RBPmap is a database and a web tool for searching experimentally validated RBP-binding motifs and for predicting RBP-binding sites on a given sequence for motif of interest. RBPmap is recommended for mapping RBPs in human, mouse, and fruitfly genomes but it can be used for other genomes as well. The program uses a position-specific background model to map splice sites, 5′ and 3′ UTRs, noncoding RNA and intergenic regions. The program and the database can be installed locally in a Linux server.54 Website: http://rbpmap.technion.ac.il/index.html.

RBPDB

RBPDB (RNA-binding protein database) contains experimentally validated RNA-binding sites, both in vitro and in vivo. The database currently contains information for about 1171 proteins from human, mouse, fruitfly, and worm. Users can search this database using a web interface which allows searching for genes or motifs or browsing by binding domain or by organism. It also allows bulk data downloads.55 Website: http://rbpdb.ccbr.utoronto.ca/.

CircInteractome

CircInteractome (circRNA interactome) is a new database and web tool that identifies RBP- and miRNA-binding sites on human circular RNAs (circRNAs). It uses publicly available circRNA, miRNA, and RBP databases and provides computational binding sites on circRNAs using BLAT82 for RBPs and TargetScan83 for miRNAs. It allows the user to design junction-spanning primers to detect circRNAs, design siRNAs for circRNA silencing, and identify potential internal ribosomal entry sites (IRES).56 Website: http://circinteractome.nia.nih.gov/.

CONCLUDING REMARKS

Different molecular biological methods are available for interrogating RBP–RNA interactions and some three dozen software tools and databases can guide the user in analyzing RBP–RNA interactions from published and unpublished data. Typically, web-based tools such as those reviewed here are easy to use, but they tend to be slow and generally cannot be customized. Nonetheless, they offer a first step for navigating this field and provide quick and generally useful results requiring a relatively short learning period. On the other hand, some open-source script-based tools may be more useful for certain analyses, even though there is a steeper learning curve. The purpose of this review is not to evaluate which is the best software, but to assist the readers with choosing the tool that best suits their needs, depending on the computational resources available and the specific RNP-relevant question they are investigating.

Acknowledgments

This work was supported entirely by the Intramural Research Program of the NIA and NIH.

Footnotes

Conflict of interest: The authors have declared no conflicts of interest for this article.

References

  • 1.Yoon JH, De S, Srikantan S, Abdelmohsen K, Grammatikakis I, Kim J, Kim KM, Noh JH, White EJ, Martindale JL, et al.
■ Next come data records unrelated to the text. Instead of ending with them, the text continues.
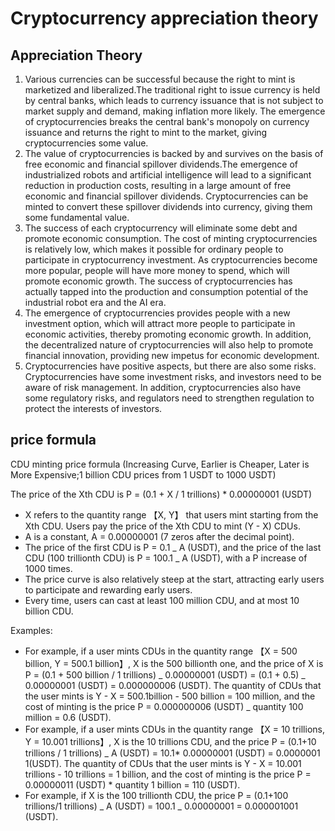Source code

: # Cryptocurrency appreciation theory

## Appreciation Theory

1. Various currencies can be successful because the right to mint is marketized and liberalized.The traditional right to issue currency is held by central banks, which leads to currency issuance that is not subject to market supply and demand, making inflation more likely. The emergence of cryptocurrencies breaks the central bank's monopoly on currency issuance and returns the right to mint to the market, giving cryptocurrencies some value.
2. The value of cryptocurrencies is backed by and survives on the basis of free economic and financial spillover dividends.The emergence of industrialized robots and artificial intelligence will lead to a significant reduction in production costs, resulting in a large amount of free economic and financial spillover dividends. Cryptocurrencies can be minted to convert these spillover dividends into currency, giving them some fundamental value.
3. The success of each cryptocurrency will eliminate some debt and promote economic consumption. The cost of minting cryptocurrencies is relatively low, which makes it possible for ordinary people to participate in cryptocurrency investment. As cryptocurrencies become more popular, people will have more money to spend, which will promote economic growth. The success of cryptocurrencies has actually tapped into the production and consumption potential of the industrial robot era and the AI era.
4. The emergence of cryptocurrencies provides people with a new investment option, which will attract more people to participate in economic activities, thereby promoting economic growth. In addition, the decentralized nature of cryptocurrencies will also help to promote financial innovation, providing new impetus for economic development.
5. Cryptocurrencies have positive aspects, but there are also some risks. Cryptocurrencies have some investment risks, and investors need to be aware of risk management. In addition, cryptocurrencies also have some regulatory risks, and regulators need to strengthen regulation to protect the interests of investors.

## price formula

CDU minting price formula (Increasing Curve, Earlier is Cheaper, Later is More Expensive;1 billion CDU prices from 1 USDT to 1000 USDT)

The price of the Xth CDU is P = (0.1 + X / 1 trillions) \* 0.00000001 (USDT)

- X refers to the quantity range 【X, Y】 that users mint starting from the Xth CDU. Users pay the price of the Xth CDU to mint (Y - X) CDUs.
- A is a constant, A = 0.00000001 (7 zeros after the decimal point).
- The price of the first CDU is P = 0.1 _ A (USDT), and the price of the last CDU (100 trillionth CDU) is P = 100.1 _ A (USDT), with a P increase of 1000 times.
- The price curve is also relatively steep at the start, attracting early users to participate and rewarding early users.
- Every time, users can cast at least 100 million CDU, and at most 10 billion CDU.

Examples:

- For example, if a user mints CDUs in the quantity range 【X = 500 billion, Y = 500.1 billion】, X is the 500 billionth one, and the price of X is P = (0.1 + 500 billion / 1 trillions) _ 0.00000001 (USDT) = (0.1 + 0.5) _ 0.00000001 (USDT) = 0.000000006 (USDT). The quantity of CDUs that the user mints is Y - X = 500.1billion - 500 billion = 100 million, and the cost of minting is the price P = 0.000000006 (USDT) \_ quantity 100 million = 0.6 (USDT).
- For example, if a user mints CDUs in the quantity range 【X = 10 trillions, Y = 10.001 trillions】, X is the 10 trillions CDU, and the price P = (0.1+10 trillions / 1 trillions) \_ A (USDT) = 10.1* 0.00000001 (USDT) = 0.0000001 1(USDT). The quantity of CDUs that the user mints is Y - X = 10.001 trillions - 10 trillions = 1 billion, and the cost of minting is the price P = 0.00000011 (USDT) * quantity 1 billion = 110 (USDT).
- For example, if X is the 100 trillionth CDU, the price P = (0.1+100 trillions/1 trillions) _ A (USDT) = 100.1 _ 0.00000001 = 0.000001001 (USDT).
PAR-CLIP analysis uncovers AUF1 impact on target RNA fate and genome integrity. Nat Commun. 2014;5:5248. doi: 10.1038/ncomms6248. [DOI] [PMC free article] [PubMed] [Google Scholar]
  • 2.Gerstberger S, Hafner M, Tuschl T. A census of human RNA-binding proteins. Nat Rev Genet. 2014;15:829–845. doi: 10.1038/nrg3813. [DOI] [PMC free article] [PubMed] [Google Scholar]
  • 3.Lunde BM, Moore C, Varani G. RNA-binding proteins: modular design for efficient function. Nat Rev Mol Cell Biol. 2007;8:479–490. doi: 10.1038/nrm2178. [DOI] [PMC free article] [PubMed] [Google Scholar]
  • 4.Chekulaeva M, Filipowicz W. Mechanisms of miRNA-mediated post-transcriptional regulation in animal cells. Curr Opin Cell Biol. 2009;21:452–460. doi: 10.1016/j.ceb.2009.04.009. [DOI] [PubMed] [Google Scholar]
  • 5.Moore MJ. From birth to death: the complex lives of eukaryotic mRNAs. Science. 2005;309:1514–1518. doi: 10.1126/science.1111443. [DOI] [PubMed] [Google Scholar]
  • 6.Abdelmohsen K, Gorospe M. RNA-binding protein nucleolin in disease. RNA Biol. 2012;9:799–808. doi: 10.4161/rna.19718. [DOI] [PMC free article] [PubMed] [Google Scholar]
  • 7.Abdelmohsen K, Gorospe M. Posttranscriptional regulation of cancer traits by HuR. WIREs RNA. 2010;1:214–229. doi: 10.1002/wrna.4. [DOI] [PMC free article] [PubMed] [Google Scholar]
  • 8.Dimmeler S, Nicotera P. MicroRNAs in age-related diseases. EMBO Mol Med. 2013;5:180–190. doi: 10.1002/emmm.201201986. [DOI] [PMC free article] [PubMed] [Google Scholar]
  • 9.Wapinski O, Chang HY. Long noncoding RNAs and human disease. Trends Cell Biol. 2011;21:354–361. doi: 10.1016/j.tcb.2011.04.001. [DOI] [PubMed] [Google Scholar]
  • 10.Keene JD, Komisarow JM, Friedersdorf MB. RIP-Chip: the isolation and identification of mRNAs, microRNAs and protein components of ribonucleoprotein complexes from cell extracts. Nat Protoc. 2006;1:302–307. doi: 10.1038/nprot.2006.47. [DOI] [PubMed] [Google Scholar]
  • 11.Sephton CF, Cenik C, Kucukural A, Dammer EB, Cenik B, Han Y, Dewey CM, Roth FP, Herz J, Peng J, et al. Identification of neuronal RNA targets of TDP-43-containing ribonucleoprotein complexes. J Biol Chem. 2011;286:1204–1215. doi: 10.1074/jbc.M110.190884. [DOI] [PMC free article] [PubMed] [Google Scholar]
  • 12.Consortium EP. A user’s guide to the encyclopedia of DNA elements (ENCODE) PLoS Biol. 2011;9:e1001046. doi: 10.1371/journal.pbio.1001046. [DOI] [PMC free article] [PubMed] [Google Scholar]
  • 13.Singh G, Ricci EP, Moore MJ. RIPiT-Seq: a high-throughput approach for footprinting RNA:protein complexes. Methods. 2014;65:320–332. doi: 10.1016/j.ymeth.2013.09.013. [DOI] [PMC free article] [PubMed] [Google Scholar]
  • 14.Hendrickson DG, Kelley DR, Tenen D, Bernstein B, Rinn JL. Widespread RNA binding by chromatin-associated proteins. Genome Biol. 2016;17:28. doi: 10.1186/s13059-016-0878-3. [DOI] [PMC free article] [PubMed] [Google Scholar]
  • 15.Riley KJ, Steitz JA. The “Observer Effect” in genome-wide surveys of protein-RNA interactions. Mol Cell. 2013;49:601–604. doi: 10.1016/j.molcel.2013.01.030. [DOI] [PMC free article] [PubMed] [Google Scholar]
  • 16.Konig J, Zarnack K, Luscombe NM, Ule J. Protein-RNA interactions: new genomic technologies and perspectives. Nat Rev Genet. 2011;13:77–83. doi: 10.1038/nrg3141. [DOI] [PubMed] [Google Scholar]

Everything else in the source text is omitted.